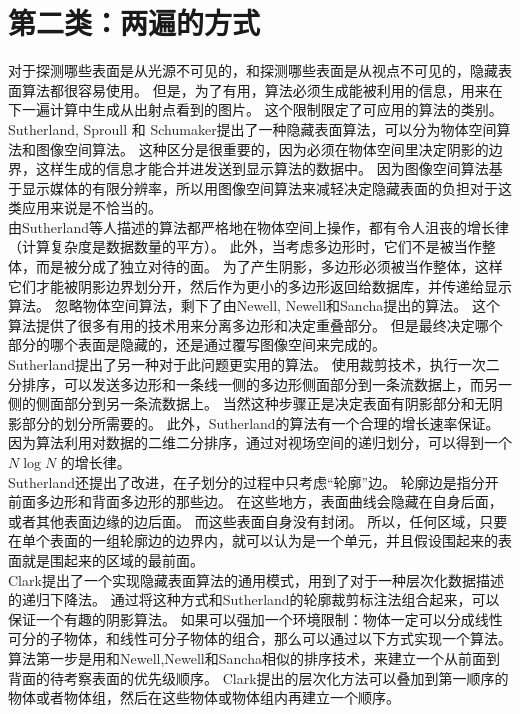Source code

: \section{第二类：两遍的方式}
对于探测哪些表面是从光源不可见的，和探测哪些表面是从视点不可见的，隐藏表面算法都很容易使用。
但是，为了有用，算法必须生成能被利用的信息，用来在下一遍计算中生成从出射点看到的图片。
这个限制限定了可应用的算法的类别。\\
Sutherland, Sproull 和 Schumaker提出了一种隐藏表面算法，可以分为物体空间算法和图像空间算法\cite{12}。
这种区分是很重要的，因为必须在物体空间里决定阴影的边界，这样生成的信息才能合并进发送到显示算法的数据中。
因为图像空间算法基于显示媒体的有限分辨率，所以用图像空间算法来减轻决定隐藏表面的负担对于这类应用来说是不恰当的。\\
由Sutherland等人描述的算法\cite{12}都严格地在物体空间上操作，都有令人沮丧的增长律（计算复杂度是数据数量的平方）。
此外，当考虑多边形时，它们不是被当作整体，而是被分成了独立对待的面。
为了产生阴影，多边形必须被当作整体，这样它们才能被阴影边界划分开，然后作为更小的多边形返回给数据库，并传递给显示算法。
忽略物体空间算法，剩下了由Newell, Newell和Sancha提出的算法\cite{9}。
这个算法提供了很多有用的技术用来分离多边形和决定重叠部分。
但是最终决定哪个部分的哪个表面是隐藏的，还是通过覆写图像空间来完成的。\\
Sutherland提出了另一种对于此问题更实用的算法\cite{11}。
使用裁剪技术，执行一次二分排序，可以发送多边形和一条线一侧的多边形侧面部分到一条流数据上，而另一侧的侧面部分到另一条流数据上。
当然这种步骤正是决定表面有阴影部分和无阴影部分的划分所需要的。
此外，Sutherland的算法有一个合理的增长速率保证。
因为算法利用对数据的二维二分排序，通过对视场空间的递归划分，可以得到一个$ N\log N $ 的增长律。\\
Sutherland还提出了改进，在子划分的过程中只考虑“轮廓”边。
轮廓边是指分开前面多边形和背面多边形的那些边。
在这些地方，表面曲线会隐藏在自身后面，或者其他表面边缘的边后面。
而这些表面自身没有封闭\cite{1}。
所以，任何区域，只要在单个表面的一组轮廓边的边界内，就可以认为是一个单元，并且假设围起来的表面就是围起来的区域的最前面。\\
Clark提出了一个实现隐藏表面算法的通用模式，用到了对于一种层次化数据描述的递归下降法\cite{7}。
通过将这种方式和Sutherland的轮廓裁剪标注法组合起来，可以保证一个有趣的阴影算法。
如果可以强加一个环境限制：物体一定可以分成线性可分的子物体，和线性可分子物体的组合，那么可以通过以下方式实现一个算法。\\
算法第一步是用和Newell,Newell和Sancha相似的排序技术，来建立一个从前面到背面的待考察表面的优先级顺序。
Clark提出的层次化方法可以叠加到第一顺序的物体或者物体组，然后在这些物体或物体组内再建立一个顺序。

* AIM OF THE EXERCISE: Restate the listing word for word. Pictures do not belong in the copy.

* RESPONSE:
Source code

: \section{第二类：两遍的方式}
对于探测哪些表面是从光源不可见的，和探测哪些表面是从视点不可见的，隐藏表面算法都很容易使用。
但是，为了有用，算法必须生成能被利用的信息，用来在下一遍计算中生成从出射点看到的图片。
这个限制限定了可应用的算法的类别。\\
Sutherland, Sproull 和 Schumaker提出了一种隐藏表面算法，可以分为物体空间算法和图像空间算法\cite{12}。
这种区分是很重要的，因为必须在物体空间里决定阴影的边界，这样生成的信息才能合并进发送到显示算法的数据中。
因为图像空间算法基于显示媒体的有限分辨率，所以用图像空间算法来减轻决定隐藏表面的负担对于这类应用来说是不恰当的。\\
由Sutherland等人描述的算法\cite{12}都严格地在物体空间上操作，都有令人沮丧的增长律（计算复杂度是数据数量的平方）。
此外，当考虑多边形时，它们不是被当作整体，而是被分成了独立对待的面。
为了产生阴影，多边形必须被当作整体，这样它们才能被阴影边界划分开，然后作为更小的多边形返回给数据库，并传递给显示算法。
忽略物体空间算法，剩下了由Newell, Newell和Sancha提出的算法\cite{9}。
这个算法提供了很多有用的技术用来分离多边形和决定重叠部分。
但是最终决定哪个部分的哪个表面是隐藏的，还是通过覆写图像空间来完成的。\\
Sutherland提出了另一种对于此问题更实用的算法\cite{11}。
使用裁剪技术，执行一次二分排序，可以发送多边形和一条线一侧的多边形侧面部分到一条流数据上，而另一侧的侧面部分到另一条流数据上。
当然这种步骤正是决定表面有阴影部分和无阴影部分的划分所需要的。
此外，Sutherland的算法有一个合理的增长速率保证。
因为算法利用对数据的二维二分排序，通过对视场空间的递归划分，可以得到一个$ N\log N $ 的增长律。\\
Sutherland还提出了改进，在子划分的过程中只考虑“轮廓”边。
轮廓边是指分开前面多边形和背面多边形的那些边。
在这些地方，表面曲线会隐藏在自身后面，或者其他表面边缘的边后面。
而这些表面自身没有封闭\cite{1}。
所以，任何区域，只要在单个表面的一组轮廓边的边界内，就可以认为是一个单元，并且假设围起来的表面就是围起来的区域的最前面。\\
Clark提出了一个实现隐藏表面算法的通用模式，用到了对于一种层次化数据描述的递归下降法\cite{7}。
通过将这种方式和Sutherland的轮廓裁剪标注法组合起来，可以保证一个有趣的阴影算法。
如果可以强加一个环境限制：物体一定可以分成线性可分的子物体，和线性可分子物体的组合，那么可以通过以下方式实现一个算法。\\
算法第一步是用和Newell,Newell和Sancha相似的排序技术，来建立一个从前面到背面的待考察表面的优先级顺序。
Clark提出的层次化方法可以叠加到第一顺序的物体或者物体组，然后在这些物体或物体组内再建立一个顺序。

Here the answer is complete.